Skip the pictures and give back the rest of the listing exactly.

== == ==

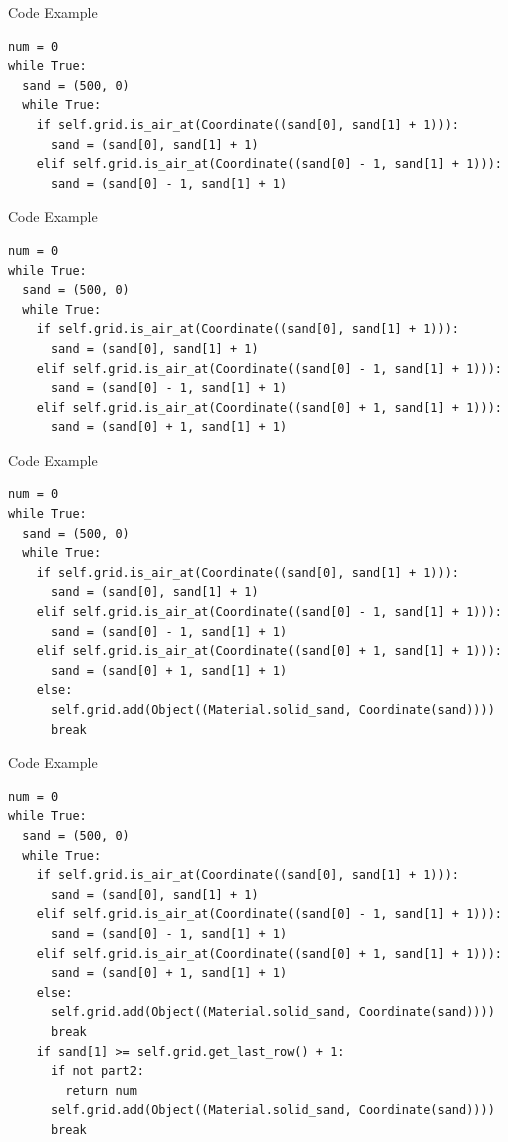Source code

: \documentclass{beamer}
\begin{document}
\setcounter{framenumber}{8}
\begin{frame}[fragile,t]{Code Example}
    \begin{verbatim}
num = 0
while True:
  sand = (500, 0)
  while True:
    if self.grid.is_air_at(Coordinate((sand[0], sand[1] + 1))):
      sand = (sand[0], sand[1] + 1)
    elif self.grid.is_air_at(Coordinate((sand[0] - 1, sand[1] + 1))):
      sand = (sand[0] - 1, sand[1] + 1)
    \end{verbatim}
\end{frame}

\setcounter{framenumber}{8}
\begin{frame}[fragile,t]{Code Example}
    \begin{verbatim}
num = 0
while True:
  sand = (500, 0)
  while True:
    if self.grid.is_air_at(Coordinate((sand[0], sand[1] + 1))):
      sand = (sand[0], sand[1] + 1)
    elif self.grid.is_air_at(Coordinate((sand[0] - 1, sand[1] + 1))):
      sand = (sand[0] - 1, sand[1] + 1)
    elif self.grid.is_air_at(Coordinate((sand[0] + 1, sand[1] + 1))):
      sand = (sand[0] + 1, sand[1] + 1)
    \end{verbatim}
\end{frame}

\setcounter{framenumber}{8}
\begin{frame}[fragile,t]{Code Example}
    \begin{verbatim}
num = 0
while True:
  sand = (500, 0)
  while True:
    if self.grid.is_air_at(Coordinate((sand[0], sand[1] + 1))):
      sand = (sand[0], sand[1] + 1)
    elif self.grid.is_air_at(Coordinate((sand[0] - 1, sand[1] + 1))):
      sand = (sand[0] - 1, sand[1] + 1)
    elif self.grid.is_air_at(Coordinate((sand[0] + 1, sand[1] + 1))):
      sand = (sand[0] + 1, sand[1] + 1)
    else:
      self.grid.add(Object((Material.solid_sand, Coordinate(sand))))
      break
    \end{verbatim}
\end{frame}

\setcounter{framenumber}{8}
\begin{frame}[fragile,t]{Code Example}
    \begin{verbatim}
num = 0
while True:
  sand = (500, 0)
  while True:
    if self.grid.is_air_at(Coordinate((sand[0], sand[1] + 1))):
      sand = (sand[0], sand[1] + 1)
    elif self.grid.is_air_at(Coordinate((sand[0] - 1, sand[1] + 1))):
      sand = (sand[0] - 1, sand[1] + 1)
    elif self.grid.is_air_at(Coordinate((sand[0] + 1, sand[1] + 1))):
      sand = (sand[0] + 1, sand[1] + 1)
    else:
      self.grid.add(Object((Material.solid_sand, Coordinate(sand))))
      break
    if sand[1] >= self.grid.get_last_row() + 1:
      if not part2:
        return num
      self.grid.add(Object((Material.solid_sand, Coordinate(sand))))
      break
    \end{verbatim}
\end{frame}
\end{document}
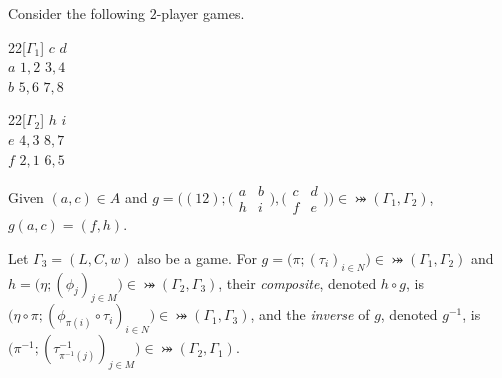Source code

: 	\begin{example} \label{egisomgames}
		Consider the following $2$-player games.            
        \begin{center}
            \begin{game}{2}{2}[$\Gamma_1$]
                        \> $c$  \> $d$ \\
                $a$   \> $1,2$  \> $3,4$ \\
                $b$   \> $5,6$  \> $7,8$
            \end{game}
            \hspace*{10mm} 
            \begin{game}{2}{2}[$\Gamma_2$]
                        \> $h$ \> $i$ \\
                $e$   \> $4,3$ \> $8,7$ \\
                $f$   \> $2,1$ \> $6,5$ \\
            \end{game} 
        \end{center}
        
		Given $(a, c) \in A$ and $g = \bigl((12) ; \bigl(\begin{smallmatrix} a & b \\ h & i \end{smallmatrix}\bigr), \bigl(\begin{smallmatrix} c & d \\ f & e \end{smallmatrix}\bigr)\bigr) \in \bij(\Gamma_1, \Gamma_2)$, $g(a,c) = (f,h)$.
	\end{example}
        
	Let $\Gamma_3 = (L, C, w)$ also be a game. For $g = \bigl(\pi; (\tau_i)_{i \in N}\bigr) \in \bij(\Gamma_1, \Gamma_2)$ and $h = \bigl(\eta; (\phi_j)_{j \in M}\bigr) \in \bij(\Gamma_2, \Gamma_3)$, their \textit{composite}, denoted $h\circ g$, is $\bigl(\eta\circ\pi; (\phi_{\pi(i)}\circ\tau_i)_{i \in N}\bigr) \in \bij(\Gamma_1, \Gamma_3)$, and the \textit{inverse} of $g$, denoted $g^{-1}$, is $\bigl(\pi^{-1}; (\tau^{-1}_{\pi^{-1}(j)})_{j \in M}\bigr) \in \bij(\Gamma_2, \Gamma_1)$.   
   	
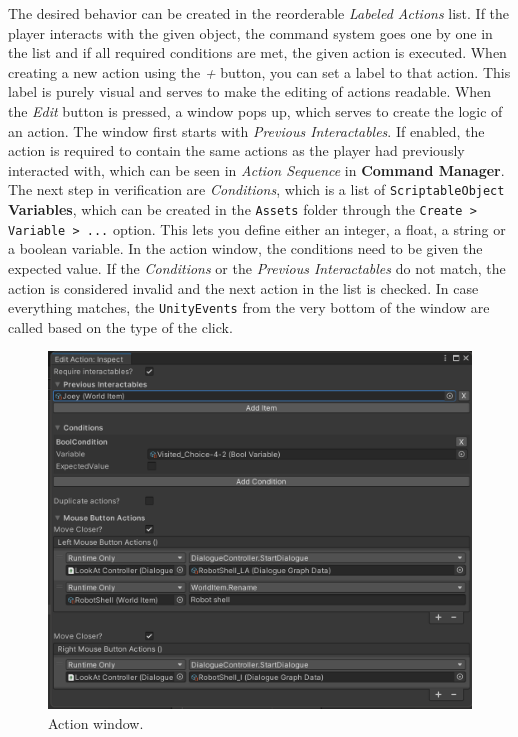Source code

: The desired behavior can be created in the reorderable \textit{Labeled Actions} list. If the player interacts with the given object, the command system goes one by one in the list and if all required conditions are met, the given action is executed. When creating a new action using the \textit{+} button, you can set a label to that action. This label is purely visual and serves to make the editing of actions readable. When the \textit{Edit} button is pressed, a window pops up, which serves to create the logic of an action. The window first starts with \textit{Previous Interactables}. If enabled, the action is required to contain the same actions as the player had previously interacted with, which can be seen in \textit{Action Sequence} in \textbf{Command Manager}. The next step in verification are \textit{Conditions}, which is a list of \verb|ScriptableObject| \textbf{Variables}, which can be created in the \verb|Assets| folder through the \verb|Create > Variable > ...| option. This lets you define either an integer, a float, a string or a boolean variable. In the action window, the conditions need to be given the expected value. If the \textit{Conditions} or the \textit{Previous Interactables} do not match, the action is considered invalid and the next action in the list is checked. In case everything matches, the \verb|UnityEvents| from the very bottom of the window are called based on the type of the click.

\begin{figure}[H]
\centering
\includegraphics[width=.8\linewidth]{img/User doc/action_window.png}
\caption{Action window.}
\label{fig:BaSS-manual}
\end{figure}

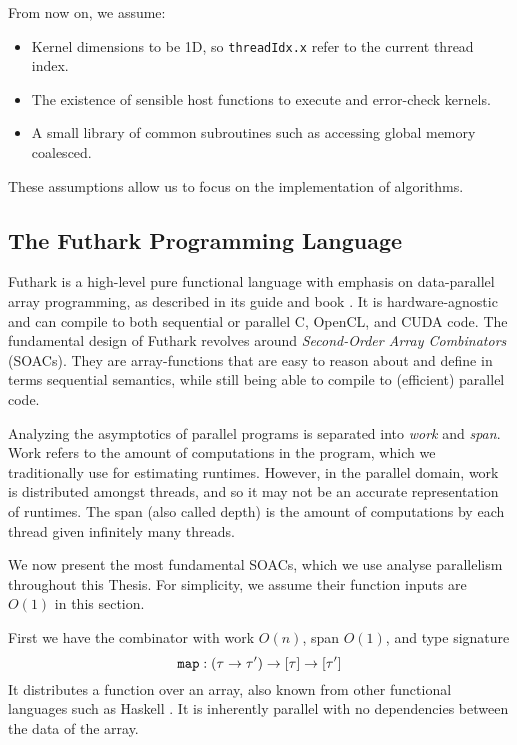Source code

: From now on, we assume:
\begin{itemize}
  \renewcommand\labelitemi{--}
\item Kernel dimensions to be 1D, so \texttt{threadIdx.x} refer to the current thread index.
  \item The existence of sensible host functions to execute and error-check kernels.
  \item A small library of common subroutines such as accessing global memory coalesced.
\end{itemize}
These assumptions allow us to focus on the implementation of algorithms.

\subsection{The Futhark Programming Language}
\label{subsec:futhark}

Futhark is a high-level pure functional language with emphasis on data-parallel
array programming, as described in its guide and book
\cite{futguide,ParallelProgrammingInFuthark}. It is hardware-agnostic and can
compile to both sequential or parallel C, OpenCL, and CUDA code. The fundamental
design of Futhark revolves around \textit{Second-Order Array Combinators}
(SOACs). They are array-functions that are easy to reason about and define in
terms sequential semantics, while still being able to compile to (efficient)
parallel code.

Analyzing the asymptotics of parallel programs is separated into \textit{work}
and \textit{span}. Work refers to the amount of computations in the program,
which we traditionally use for estimating runtimes. However, in the parallel
domain, work is distributed amongst threads, and so it may not be an accurate
representation of runtimes. The span (also called depth) is the amount of
computations by each thread given infinitely many threads.

We now present the most fundamental SOACs, which we use analyse parallelism
throughout this Thesis. For simplicity, we assume their function inputs are
$O(1)$ in this section.

First we have the combinator  with work $O(n)$, span $O(1)$, and type
signature
\begin{equation}
\mathtt{map}:(\tau \to \tau') \to \mathtt{[}\tau\mathtt{]} \to \mathtt{[}\tau'\mathtt{]}
\end{equation}
It distributes a function over an array, also known from other functional
languages such as Haskell \cite{marlow2010haskell}. It is inherently parallel
with no dependencies between the data of the array.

== == ==

- Written reply
Source code

: \documentclass{beamer}
\begin{document}
\setcounter{framenumber}{8}
\begin{frame}[fragile,t]{Code Example}
    \begin{verbatim}
num = 0
while True:
  sand = (500, 0)
  while True:
    if self.grid.is_air_at(Coordinate((sand[0], sand[1] + 1))):
      sand = (sand[0], sand[1] + 1)
    elif self.grid.is_air_at(Coordinate((sand[0] - 1, sand[1] + 1))):
      sand = (sand[0] - 1, sand[1] + 1)
    \end{verbatim}
\end{frame}

\setcounter{framenumber}{8}
\begin{frame}[fragile,t]{Code Example}
    \begin{verbatim}
num = 0
while True:
  sand = (500, 0)
  while True:
    if self.grid.is_air_at(Coordinate((sand[0], sand[1] + 1))):
      sand = (sand[0], sand[1] + 1)
    elif self.grid.is_air_at(Coordinate((sand[0] - 1, sand[1] + 1))):
      sand = (sand[0] - 1, sand[1] + 1)
    elif self.grid.is_air_at(Coordinate((sand[0] + 1, sand[1] + 1))):
      sand = (sand[0] + 1, sand[1] + 1)
    \end{verbatim}
\end{frame}

\setcounter{framenumber}{8}
\begin{frame}[fragile,t]{Code Example}
    \begin{verbatim}
num = 0
while True:
  sand = (500, 0)
  while True:
    if self.grid.is_air_at(Coordinate((sand[0], sand[1] + 1))):
      sand = (sand[0], sand[1] + 1)
    elif self.grid.is_air_at(Coordinate((sand[0] - 1, sand[1] + 1))):
      sand = (sand[0] - 1, sand[1] + 1)
    elif self.grid.is_air_at(Coordinate((sand[0] + 1, sand[1] + 1))):
      sand = (sand[0] + 1, sand[1] + 1)
    else:
      self.grid.add(Object((Material.solid_sand, Coordinate(sand))))
      break
    \end{verbatim}
\end{frame}

\setcounter{framenumber}{8}
\begin{frame}[fragile,t]{Code Example}
    \begin{verbatim}
num = 0
while True:
  sand = (500, 0)
  while True:
    if self.grid.is_air_at(Coordinate((sand[0], sand[1] + 1))):
      sand = (sand[0], sand[1] + 1)
    elif self.grid.is_air_at(Coordinate((sand[0] - 1, sand[1] + 1))):
      sand = (sand[0] - 1, sand[1] + 1)
    elif self.grid.is_air_at(Coordinate((sand[0] + 1, sand[1] + 1))):
      sand = (sand[0] + 1, sand[1] + 1)
    else:
      self.grid.add(Object((Material.solid_sand, Coordinate(sand))))
      break
    if sand[1] >= self.grid.get_last_row() + 1:
      if not part2:
        return num
      self.grid.add(Object((Material.solid_sand, Coordinate(sand))))
      break
    \end{verbatim}
\end{frame}
\end{document}
Source code

: 	\begin{example} \label{egisomgames}
		Consider the following $2$-player games.            
        \begin{center}
            \begin{game}{2}{2}[$\Gamma_1$]
                        \> $c$  \> $d$ \\
                $a$   \> $1,2$  \> $3,4$ \\
                $b$   \> $5,6$  \> $7,8$
            \end{game}
            \hspace*{10mm} 
            \begin{game}{2}{2}[$\Gamma_2$]
                        \> $h$ \> $i$ \\
                $e$   \> $4,3$ \> $8,7$ \\
                $f$   \> $2,1$ \> $6,5$ \\
            \end{game} 
        \end{center}
        
		Given $(a, c) \in A$ and $g = \bigl((12) ; \bigl(\begin{smallmatrix} a & b \\ h & i \end{smallmatrix}\bigr), \bigl(\begin{smallmatrix} c & d \\ f & e \end{smallmatrix}\bigr)\bigr) \in \bij(\Gamma_1, \Gamma_2)$, $g(a,c) = (f,h)$.
	\end{example}
        
	Let $\Gamma_3 = (L, C, w)$ also be a game. For $g = \bigl(\pi; (\tau_i)_{i \in N}\bigr) \in \bij(\Gamma_1, \Gamma_2)$ and $h = \bigl(\eta; (\phi_j)_{j \in M}\bigr) \in \bij(\Gamma_2, \Gamma_3)$, their \textit{composite}, denoted $h\circ g$, is $\bigl(\eta\circ\pi; (\phi_{\pi(i)}\circ\tau_i)_{i \in N}\bigr) \in \bij(\Gamma_1, \Gamma_3)$, and the \textit{inverse} of $g$, denoted $g^{-1}$, is $\bigl(\pi^{-1}; (\tau^{-1}_{\pi^{-1}(j)})_{j \in M}\bigr) \in \bij(\Gamma_2, \Gamma_1)$.   
   	
Source code

: The desired behavior can be created in the reorderable \textit{Labeled Actions} list. If the player interacts with the given object, the command system goes one by one in the list and if all required conditions are met, the given action is executed. When creating a new action using the \textit{+} button, you can set a label to that action. This label is purely visual and serves to make the editing of actions readable. When the \textit{Edit} button is pressed, a window pops up, which serves to create the logic of an action. The window first starts with \textit{Previous Interactables}. If enabled, the action is required to contain the same actions as the player had previously interacted with, which can be seen in \textit{Action Sequence} in \textbf{Command Manager}. The next step in verification are \textit{Conditions}, which is a list of \verb|ScriptableObject| \textbf{Variables}, which can be created in the \verb|Assets| folder through the \verb|Create > Variable > ...| option. This lets you define either an integer, a float, a string or a boolean variable. In the action window, the conditions need to be given the expected value. If the \textit{Conditions} or the \textit{Previous Interactables} do not match, the action is considered invalid and the next action in the list is checked. In case everything matches, the \verb|UnityEvents| from the very bottom of the window are called based on the type of the click.

\begin{figure}[H]
\centering
\includegraphics[width=.8\linewidth]{img/User doc/action_window.png}
\caption{Action window.}
\label{fig:BaSS-manual}
\end{figure}

Source code

: From now on, we assume:
\begin{itemize}
  \renewcommand\labelitemi{--}
\item Kernel dimensions to be 1D, so \texttt{threadIdx.x} refer to the current thread index.
  \item The existence of sensible host functions to execute and error-check kernels.
  \item A small library of common subroutines such as accessing global memory coalesced.
\end{itemize}
These assumptions allow us to focus on the implementation of algorithms.

\subsection{The Futhark Programming Language}
\label{subsec:futhark}

Futhark is a high-level pure functional language with emphasis on data-parallel
array programming, as described in its guide and book
\cite{futguide,ParallelProgrammingInFuthark}. It is hardware-agnostic and can
compile to both sequential or parallel C, OpenCL, and CUDA code. The fundamental
design of Futhark revolves around \textit{Second-Order Array Combinators}
(SOACs). They are array-functions that are easy to reason about and define in
terms sequential semantics, while still being able to compile to (efficient)
parallel code.

Analyzing the asymptotics of parallel programs is separated into \textit{work}
and \textit{span}. Work refers to the amount of computations in the program,
which we traditionally use for estimating runtimes. However, in the parallel
domain, work is distributed amongst threads, and so it may not be an accurate
representation of runtimes. The span (also called depth) is the amount of
computations by each thread given infinitely many threads.

We now present the most fundamental SOACs, which we use analyse parallelism
throughout this Thesis. For simplicity, we assume their function inputs are
$O(1)$ in this section.

First we have the combinator  with work $O(n)$, span $O(1)$, and type
signature
\begin{equation}
\mathtt{map}:(\tau \to \tau') \to \mathtt{[}\tau\mathtt{]} \to \mathtt{[}\tau'\mathtt{]}
\end{equation}
It distributes a function over an array, also known from other functional
languages such as Haskell \cite{marlow2010haskell}. It is inherently parallel
with no dependencies between the data of the array.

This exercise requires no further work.